------ Record excerpts ------
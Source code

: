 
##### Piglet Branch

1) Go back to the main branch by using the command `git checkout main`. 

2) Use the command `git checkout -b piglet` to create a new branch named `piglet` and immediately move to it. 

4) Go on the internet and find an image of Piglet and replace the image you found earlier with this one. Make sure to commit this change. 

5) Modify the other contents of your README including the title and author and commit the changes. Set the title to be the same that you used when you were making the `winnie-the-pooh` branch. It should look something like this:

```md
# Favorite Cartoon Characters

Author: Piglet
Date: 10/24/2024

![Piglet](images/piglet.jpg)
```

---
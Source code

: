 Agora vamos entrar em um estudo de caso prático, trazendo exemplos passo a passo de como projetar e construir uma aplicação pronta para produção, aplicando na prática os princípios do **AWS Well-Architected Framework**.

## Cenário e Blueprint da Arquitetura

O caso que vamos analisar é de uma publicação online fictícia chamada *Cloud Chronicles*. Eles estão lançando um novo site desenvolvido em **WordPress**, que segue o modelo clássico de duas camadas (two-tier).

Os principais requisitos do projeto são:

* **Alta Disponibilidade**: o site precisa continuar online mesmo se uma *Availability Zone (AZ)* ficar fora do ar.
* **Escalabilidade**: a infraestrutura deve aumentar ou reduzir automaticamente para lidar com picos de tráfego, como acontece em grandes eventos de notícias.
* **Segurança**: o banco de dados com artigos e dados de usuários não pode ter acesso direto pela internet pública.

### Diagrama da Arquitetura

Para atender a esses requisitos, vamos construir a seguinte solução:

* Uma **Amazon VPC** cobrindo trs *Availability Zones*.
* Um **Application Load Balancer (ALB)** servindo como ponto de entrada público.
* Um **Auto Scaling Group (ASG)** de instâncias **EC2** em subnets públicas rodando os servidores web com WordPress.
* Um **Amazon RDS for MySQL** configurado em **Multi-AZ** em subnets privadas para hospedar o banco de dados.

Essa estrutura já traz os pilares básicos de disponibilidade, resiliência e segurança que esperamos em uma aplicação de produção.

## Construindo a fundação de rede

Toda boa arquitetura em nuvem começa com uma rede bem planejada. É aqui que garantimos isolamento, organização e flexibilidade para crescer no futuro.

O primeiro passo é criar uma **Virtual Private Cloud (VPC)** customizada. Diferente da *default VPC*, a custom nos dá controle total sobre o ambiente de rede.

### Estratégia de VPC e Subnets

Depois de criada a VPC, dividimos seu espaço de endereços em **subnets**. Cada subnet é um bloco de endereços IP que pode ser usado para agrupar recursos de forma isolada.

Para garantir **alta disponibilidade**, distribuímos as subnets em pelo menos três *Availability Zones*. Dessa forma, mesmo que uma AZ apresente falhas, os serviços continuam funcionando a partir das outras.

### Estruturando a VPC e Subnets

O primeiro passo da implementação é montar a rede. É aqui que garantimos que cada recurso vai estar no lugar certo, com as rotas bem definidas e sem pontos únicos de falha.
------
## The task
In the entries above, count every line containing the word "Zones". Write only the total.

## Solution to the problem
2